The Voice of Multi-Employer Plan Interests in Canada


August 21, 2017

MEBCO Comments

The Multi-Employer Benefit Plan Council of Canada (MEBCO) was established in 1992 to represent the interests of Canadian multi-employer pension and benefit plans (MEPs). MEBCO consults with provincial and federal governments regarding proposed or existing legislation and policies affecting these plans. MEBCO is a federal no-share capital corporation, operating on a not-for-profit basis.

MEBCO is representative of all persons and disciplines involved in MEPs, including trustees (union, independent, professional and employer), professional third party administrators, non-profit or “in-house” plan administrators, and professionals including actuaries, benefit consultants, lawyers,  investment managers, investment counsel and chartered public accountants. MEBCO is administered by a Board of Directors consisting of representatives from each of the above groups. The Board of Directors serve MEBCO on a volunteer basis, and are responsible for identifying issues that impact MEPs, developing a strategy to address those issues, and then carrying out the strategy. MEBCO’s member-plans provide comprehensive health coverage to over 1,000,000 Canadians.


In recent years, legislators and regulators have increasingly become aware that there are fundamental differences between typical single employer defined benefit pension plans (SEPPs) and traditional multi-employer target benefit pension plans (MEPPs). This salutary recognition has resulted in different funding requirements and transfer value computations, in addition to the historic differences in the ability to reduce accrued benefits. MEBCO is disappointed that this consultation paper (CP) treats SEPPs and MEPPs identically.

A multi-jurisdictional SEPP typically has uniform provisions, a uniform history, and, of course, a single participating employer. That will often not be the case for a MEPP, particularly (but not exclusively) with respect to industrial MEPPs.

A MEPP has fixed contributions that are not within the control of the Trustees. Increased expenses, for regulatory purposes or otherwise, necessarily reduce the portion of those contributions available to provide participant benefits. Any increased expenses for regulatory purposes should therefore be subject to increased scrutiny before being imposed on MEPPs. Likewise, minimum benefit provisions usually come at the expense of adequate pensions for career participants.

MEBCO’s position is that intergenerational equity is an important consideration for Trustees, but is not an appropriate subject for regulatory consideration. To the extent that regulation of MEPPs imposes intergenerational inequity, MEBCO opposes such regulation.

MEBCO is opposed to permitting terminating MEPP participants to cash out the value of their accrued pensions, as that converts the negotiated target benefit pension into a defined contribution entitlement that was not negotiated.1

MEBCO has long recognized that benefit security cannot be improved by lowering benefits – the only available option with fixed contributions. Therefore, MEBCO has consistently opposed solvency funding and mandatory provisions for adverse deviation for MEPPs, which, under current economic circumstances, compel lower current benefits and intergenerational inequity without adding to benefit security.

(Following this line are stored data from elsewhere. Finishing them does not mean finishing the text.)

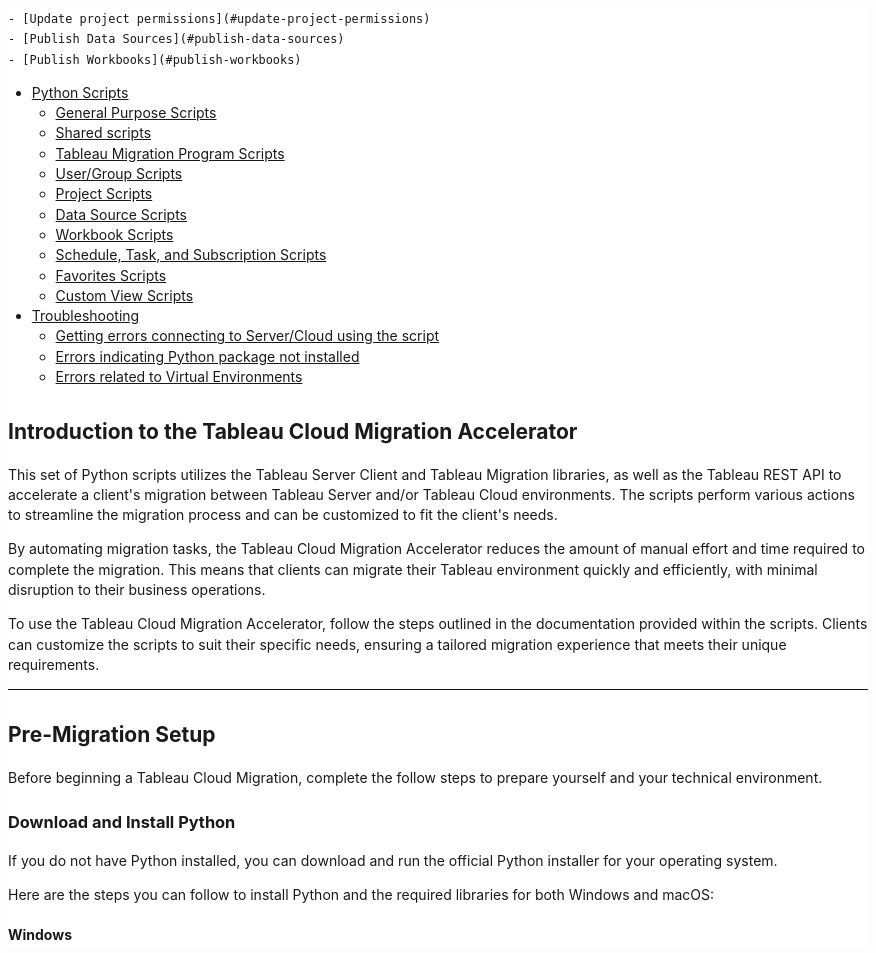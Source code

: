     - [Update project permissions](#update-project-permissions)
    - [Publish Data Sources](#publish-data-sources)
    - [Publish Workbooks](#publish-workbooks)
  - [Python Scripts](#python-scripts)
    - [General Purpose Scripts](#general-purpose-scripts)
    - [Shared scripts](#shared-scripts)
    - [Tableau Migration Program Scripts](#tableau-migration-program-scripts)
    - [User/Group Scripts](#usergroup-scripts)
    - [Project Scripts](#project-scripts)
    - [Data Source Scripts](#data-source-scripts)
    - [Workbook Scripts](#workbook-scripts)
    - [Schedule, Task, and Subscription Scripts](#schedule-task-and-subscription-scripts)
    - [Favorites Scripts](#favorites-scripts)
    - [Custom View Scripts](#custom-view-scripts)
  - [Troubleshooting](#troubleshooting)
    - [Getting errors connecting to Server/Cloud using the script](#getting-errors-connecting-to-servercloud-using-the-script)
    - [Errors indicating Python package not installed](#errors-indicating-python-package-not-installed)
    - [Errors related to Virtual Environments](#errors-related-to-virtual-environments)


## Introduction to the Tableau Cloud Migration Accelerator

This set of Python scripts utilizes the Tableau Server Client and Tableau Migration libraries, as well as the Tableau REST API to accelerate a client's migration between Tableau Server and/or Tableau Cloud environments. The scripts perform various actions to streamline the migration process and can be customized to fit the client's needs.

By automating migration tasks, the Tableau Cloud Migration Accelerator reduces the amount of manual effort and time required to complete the migration. This means that clients can migrate their Tableau environment quickly and efficiently, with minimal disruption to their business operations.

To use the Tableau Cloud Migration Accelerator, follow the steps outlined in the documentation provided within the scripts. Clients can customize the scripts to suit their specific needs, ensuring a tailored migration experience that meets their unique requirements.

***

## Pre-Migration Setup

Before beginning a Tableau Cloud Migration, complete the follow steps to prepare yourself and your technical environment.

### Download and Install Python

If you do not have Python installed, you can download and run the official Python installer for your operating system.  

Here are the steps you can follow to install Python and the required libraries for both Windows and macOS:

#### Windows
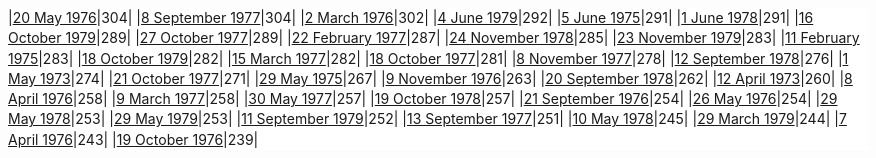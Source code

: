 |[20 May 1976](https://historichansard.net/senate/1976/19760520_senate_30_s68/)|304|
|[8 September 1977](https://historichansard.net/senate/1977/19770908_senate_30_s74/)|304|
|[2 March 1976](https://historichansard.net/senate/1976/19760302_senate_30_s67/)|302|
|[4 June 1979](https://historichansard.net/senate/1979/19790604_senate_31_s81/)|292|
|[5 June 1975](https://historichansard.net/senate/1975/19750605_senate_29_s64/)|291|
|[1 June 1978](https://historichansard.net/senate/1978/19780601_senate_31_s77/)|291|
|[16 October 1979](https://historichansard.net/senate/1979/19791016_senate_31_s82/)|289|
|[27 October 1977](https://historichansard.net/senate/1977/19771027_senate_30_s75/)|289|
|[22 February 1977](https://historichansard.net/senate/1977/19770222_senate_30_s71/)|287|
|[24 November 1978](https://historichansard.net/senate/1978/19781124_senate_31_s79/)|285|
|[23 November 1979](https://historichansard.net/senate/1979/19791123_senate_31_s83/)|283|
|[11 February 1975](https://historichansard.net/senate/1975/19750211_senate_29_s63/)|283|
|[18 October 1979](https://historichansard.net/senate/1979/19791018_senate_31_s82/)|282|
|[15 March 1977](https://historichansard.net/senate/1977/19770315_senate_30_s72/)|282|
|[18 October 1977](https://historichansard.net/senate/1977/19771018_senate_30_s75/)|281|
|[8 November 1977](https://historichansard.net/senate/1977/19771108_senate_30_s75/)|278|
|[12 September 1978](https://historichansard.net/senate/1978/19780912_senate_31_s78/)|276|
|[1 May 1973](https://historichansard.net/senate/1973/19730501_senate_28_s55/)|274|
|[21 October 1977](https://historichansard.net/senate/1977/19771021_senate_30_s75/)|271|
|[29 May 1975](https://historichansard.net/senate/1975/19750529_senate_29_s64/)|267|
|[9 November 1976](https://historichansard.net/senate/1976/19761109_senate_30_s70/)|263|
|[20 September 1978](https://historichansard.net/senate/1978/19780920_senate_31_s78/)|262|
|[12 April 1973](https://historichansard.net/senate/1973/19730412_senate_28_s55/)|260|
|[8 April 1976](https://historichansard.net/senate/1976/19760408_senate_30_s67/)|258|
|[9 March 1977](https://historichansard.net/senate/1977/19770309_senate_30_s72/)|258|
|[30 May 1977](https://historichansard.net/senate/1977/19770530_senate_30_s73/)|257|
|[19 October 1978](https://historichansard.net/senate/1978/19781019_senate_31_s79/)|257|
|[21 September 1976](https://historichansard.net/senate/1976/19760921_senate_30_s69/)|254|
|[26 May 1976](https://historichansard.net/senate/1976/19760526_senate_30_s68/)|254|
|[29 May 1978](https://historichansard.net/senate/1978/19780529_senate_31_s77/)|253|
|[29 May 1979](https://historichansard.net/senate/1979/19790529_senate_31_s81/)|253|
|[11 September 1979](https://historichansard.net/senate/1979/19790911_senate_31_s82/)|252|
|[13 September 1977](https://historichansard.net/senate/1977/19770913_senate_30_s74/)|251|
|[10 May 1978](https://historichansard.net/senate/1978/19780510_senate_31_s77/)|245|
|[29 March 1979](https://historichansard.net/senate/1979/19790329_senate_31_s80/)|244|
|[7 April 1976](https://historichansard.net/senate/1976/19760407_senate_30_s67/)|243|
|[19 October 1976](https://historichansard.net/senate/1976/19761019_senate_30_s69/)|239|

As an example of differing funding requirements by jurisdiction, consider a real case involving a national MEPP registered in Ontario, a jurisdiction that has had a solvency funding moratorium for MEPPs that it intends to make permanent. A large Federal jurisdiction employer and its union petitioned to be accepted into the plan. The trustees rejected that application because of the risk that the plan might have its major authority transferred from Ontario to Federal,2 which would require benefit reductions nationally. The result was that these employees now have a single employer defined contribution plan, against their wishes and perhaps against their best retirement income interests. They also do not have portability with other similar employers in the same industry who are already in the plan.

MEBCO recommends that the CP be modified so that a change in the major authority of a MEPP can only take place if (a) the Trustees consent or (b) the MEPP no longer has members in the current major authority’s jurisdiction.

Further, MEBCO recommends that the CP be modified so that it is clear that the funding rules of the major jurisdiction for MEPPs are the sole applicable rules, even if there are members in a jurisdiction that has solvency funding, but solvency funding does not apply in the major authority’s jurisdiction. All assets in a MEPP are available for benefits for all participants from all employers. A requirement to identify assets as “belonging” to a particular jurisdiction’s participants (as would be required for solvency funding determinations for a minor authority) is completely inconsistent with the nature of a MEPP.

Asset Allocation

Again, consider a real situation. A national MEPP was comprised primarily of employers in Western Canada, but more recently admitted a number of large employers from another province. The long-time employers had fully funded accrued benefits; the new groups, of course, came in with no assets.

For a variety of reasons, some years later the Trustees decided to spin off the newer groups into a separate plan. The requirement to allocate assets in proportion to liabilities distorted the allocation in favour of the new groups, and resulted in substantial benefit reductions for the members of the long-time employers, even though, without the new groups, those benefits were fully funded. The simplistic rules that are preserved in the CP resulted in a significant inequity.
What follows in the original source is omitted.